### WHAT YOU SHOULD DO
Among the lines of this material, find those holding the word "一线采访" and report how many there are, with nothing added.

::: RECORDS FOR THE TASK

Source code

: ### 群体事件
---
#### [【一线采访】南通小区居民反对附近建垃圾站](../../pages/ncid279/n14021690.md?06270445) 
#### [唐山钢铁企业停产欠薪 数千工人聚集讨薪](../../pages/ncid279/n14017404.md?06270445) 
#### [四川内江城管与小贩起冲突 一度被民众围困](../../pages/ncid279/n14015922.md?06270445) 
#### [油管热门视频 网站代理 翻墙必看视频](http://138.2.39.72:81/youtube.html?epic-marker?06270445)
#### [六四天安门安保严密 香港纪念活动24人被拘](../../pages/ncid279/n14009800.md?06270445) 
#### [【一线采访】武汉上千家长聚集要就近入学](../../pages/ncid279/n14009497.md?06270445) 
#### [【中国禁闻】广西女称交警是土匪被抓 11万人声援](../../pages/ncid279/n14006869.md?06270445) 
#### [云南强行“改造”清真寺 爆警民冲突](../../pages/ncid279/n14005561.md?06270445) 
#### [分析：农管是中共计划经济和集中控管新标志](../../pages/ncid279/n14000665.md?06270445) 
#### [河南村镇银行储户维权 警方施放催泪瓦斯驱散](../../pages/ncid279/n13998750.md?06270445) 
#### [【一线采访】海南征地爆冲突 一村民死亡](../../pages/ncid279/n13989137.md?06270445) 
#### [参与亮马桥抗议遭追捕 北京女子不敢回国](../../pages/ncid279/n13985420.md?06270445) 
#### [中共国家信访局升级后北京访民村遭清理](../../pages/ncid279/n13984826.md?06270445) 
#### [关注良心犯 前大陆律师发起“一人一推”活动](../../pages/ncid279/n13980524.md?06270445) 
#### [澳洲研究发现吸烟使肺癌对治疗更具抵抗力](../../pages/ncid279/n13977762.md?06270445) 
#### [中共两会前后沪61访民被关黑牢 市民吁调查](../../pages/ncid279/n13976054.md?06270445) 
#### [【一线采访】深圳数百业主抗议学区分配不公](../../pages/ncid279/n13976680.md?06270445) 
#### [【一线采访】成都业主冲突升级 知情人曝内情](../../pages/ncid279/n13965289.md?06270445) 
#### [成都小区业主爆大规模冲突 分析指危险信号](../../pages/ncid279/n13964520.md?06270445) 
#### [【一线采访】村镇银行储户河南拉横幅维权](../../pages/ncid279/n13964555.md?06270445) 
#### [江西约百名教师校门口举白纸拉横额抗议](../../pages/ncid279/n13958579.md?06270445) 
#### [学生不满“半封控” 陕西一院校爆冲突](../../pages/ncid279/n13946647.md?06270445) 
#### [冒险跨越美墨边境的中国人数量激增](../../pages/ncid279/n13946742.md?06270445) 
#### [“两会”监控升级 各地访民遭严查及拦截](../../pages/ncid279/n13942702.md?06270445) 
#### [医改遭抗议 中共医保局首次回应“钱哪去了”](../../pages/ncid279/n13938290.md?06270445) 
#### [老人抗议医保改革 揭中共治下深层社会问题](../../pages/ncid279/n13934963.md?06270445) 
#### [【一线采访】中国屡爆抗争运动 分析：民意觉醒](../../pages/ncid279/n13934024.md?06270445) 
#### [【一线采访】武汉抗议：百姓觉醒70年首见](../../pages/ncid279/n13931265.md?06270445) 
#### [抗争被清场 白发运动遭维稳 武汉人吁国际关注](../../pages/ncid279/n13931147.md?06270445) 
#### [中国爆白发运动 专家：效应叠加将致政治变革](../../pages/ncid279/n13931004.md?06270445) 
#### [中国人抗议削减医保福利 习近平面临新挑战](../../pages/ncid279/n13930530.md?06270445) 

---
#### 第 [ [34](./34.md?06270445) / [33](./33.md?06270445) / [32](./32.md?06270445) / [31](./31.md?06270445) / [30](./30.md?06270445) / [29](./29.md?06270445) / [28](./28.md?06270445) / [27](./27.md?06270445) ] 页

::::::

### YOUR SOLUTION
8